66 / 78

第66話 10章 愛する人の支え

「お帰りなさい! 三人一緒だったの?」  三人が玄関に入ると、春久が走り出てきた。 「うん、そうだよ。僕の買い物に付き合ってもらったんだ。これ、はっくんにお土産だよ」 「わーいっ! なーに?」 「エクレアだ。尚希がはる君へって、買ってくれたんだぞ」 「えっ! そうなの。なっくんありがとう! お母さまーっ、なっくんがエクレア買ってくれた」  春久がエクレアを持って蒼へ知らせに行く。 「尚希君ありがとう。こんな気を遣わなくていいのに」 「僕もはっくんと一緒に食べたかったので」  尚希の優しくて賢さからでた言葉。僕も一緒に食べたい、そう言えば、すんなり受け入れられる。 「じゃあ、食後のデザートに皆でいただこう。はる君、それまで冷蔵庫に入れておきなさい」  この日の北畠家の食後のデザートは盛り上がった。  尚希の母が亡くなって以来、どこか静かな雰囲気を纏っていた。

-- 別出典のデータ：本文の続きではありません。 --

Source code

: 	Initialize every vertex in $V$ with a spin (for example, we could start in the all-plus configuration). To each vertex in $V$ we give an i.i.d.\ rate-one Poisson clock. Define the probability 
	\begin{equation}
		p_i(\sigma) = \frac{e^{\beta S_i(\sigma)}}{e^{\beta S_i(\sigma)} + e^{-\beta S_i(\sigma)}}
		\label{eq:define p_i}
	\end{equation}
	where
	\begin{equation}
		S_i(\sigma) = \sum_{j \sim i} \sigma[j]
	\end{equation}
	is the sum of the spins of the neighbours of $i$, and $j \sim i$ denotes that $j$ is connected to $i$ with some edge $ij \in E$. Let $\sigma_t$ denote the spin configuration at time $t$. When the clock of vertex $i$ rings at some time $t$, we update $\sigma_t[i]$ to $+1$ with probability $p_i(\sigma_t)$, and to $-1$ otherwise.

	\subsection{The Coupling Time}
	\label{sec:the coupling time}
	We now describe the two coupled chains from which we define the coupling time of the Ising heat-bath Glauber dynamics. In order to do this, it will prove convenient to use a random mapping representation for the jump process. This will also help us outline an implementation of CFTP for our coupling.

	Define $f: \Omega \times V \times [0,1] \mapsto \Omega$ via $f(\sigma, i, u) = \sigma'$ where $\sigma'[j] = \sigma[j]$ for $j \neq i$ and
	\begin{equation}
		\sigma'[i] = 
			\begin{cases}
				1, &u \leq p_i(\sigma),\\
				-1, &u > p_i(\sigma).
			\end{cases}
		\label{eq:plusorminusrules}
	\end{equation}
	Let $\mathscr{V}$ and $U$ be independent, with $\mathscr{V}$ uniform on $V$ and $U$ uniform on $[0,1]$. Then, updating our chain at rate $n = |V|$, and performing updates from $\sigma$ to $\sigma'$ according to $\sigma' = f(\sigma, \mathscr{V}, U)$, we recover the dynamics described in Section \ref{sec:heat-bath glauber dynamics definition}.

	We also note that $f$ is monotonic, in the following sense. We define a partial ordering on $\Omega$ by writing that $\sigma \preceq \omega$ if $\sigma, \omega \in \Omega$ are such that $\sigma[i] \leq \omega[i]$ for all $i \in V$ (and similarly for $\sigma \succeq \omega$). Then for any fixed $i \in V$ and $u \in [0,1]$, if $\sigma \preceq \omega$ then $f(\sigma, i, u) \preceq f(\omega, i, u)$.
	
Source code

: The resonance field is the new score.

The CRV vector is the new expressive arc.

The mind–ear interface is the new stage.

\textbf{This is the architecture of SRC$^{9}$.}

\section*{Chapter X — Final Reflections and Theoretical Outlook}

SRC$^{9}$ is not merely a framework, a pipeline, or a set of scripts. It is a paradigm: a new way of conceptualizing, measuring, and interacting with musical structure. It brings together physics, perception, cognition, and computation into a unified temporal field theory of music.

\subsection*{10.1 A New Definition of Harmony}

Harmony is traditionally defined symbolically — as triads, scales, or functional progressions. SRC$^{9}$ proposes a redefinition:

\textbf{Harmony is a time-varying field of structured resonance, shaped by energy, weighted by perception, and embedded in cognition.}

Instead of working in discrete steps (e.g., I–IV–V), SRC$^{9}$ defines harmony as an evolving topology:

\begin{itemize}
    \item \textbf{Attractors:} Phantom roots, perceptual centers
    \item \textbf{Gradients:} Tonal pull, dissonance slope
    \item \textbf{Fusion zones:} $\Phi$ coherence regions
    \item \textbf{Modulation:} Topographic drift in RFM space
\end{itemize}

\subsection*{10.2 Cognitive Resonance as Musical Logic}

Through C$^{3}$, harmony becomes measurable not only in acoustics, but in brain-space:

それが、久しぶりに和やかなものとなったのだ。 「うわーっ、これ全部違う種類なんだね」 「丁度全部で八種類あったので、全集類買ってきました」 「目移りするけど、これはどうやって決めようか」  そう、それが問題だ。誰から選ぶのか――。 「じゃんけんしよう。それで勝った者から選ぶ。公平で文句無しだ」  雪哉の提案で、じゃんけん勝負になる。 「最初はぐーっ、じゃんけんぽん――じゃんけんぽん」  二回目で勝ち負けが分かれた。なんと、蒼と、彰久と春久の三人が勝ち組だ。 「さすが親子の絆の深さ」  彰久が自慢気に言うと、皆苦笑しながら頷く。確かにこの親子はこんな些細なことでも団結している。  結局じゃんけん大会は、彰久の優勝、次が春久で三位が蒼になった。そして、結惟、雪哉、尚久の順。最後のどべ争いは、高久と尚希。  僕がどべでいいよねと思いながらの勝負。皆が二人に注目。 「じゃんけんぽん!」 「うわーっ、父さんがどべ!」  高久が負けたのだ。 「私はじゃんけんが弱いな。今日初めて知ったよ」  高久の人生でどべになることなど皆無だった。例えじゃんけんといえど、少々ショックを感じる高久。 「じゃんけんなんてする機会ないからな。でも楽しかったな」  それには皆同意して頷く。たかがエクレアを選ぶ権利をかけて、皆真剣勝負。でもだから盛り上がって楽しかったのだ。

ともだちにシェアしよう!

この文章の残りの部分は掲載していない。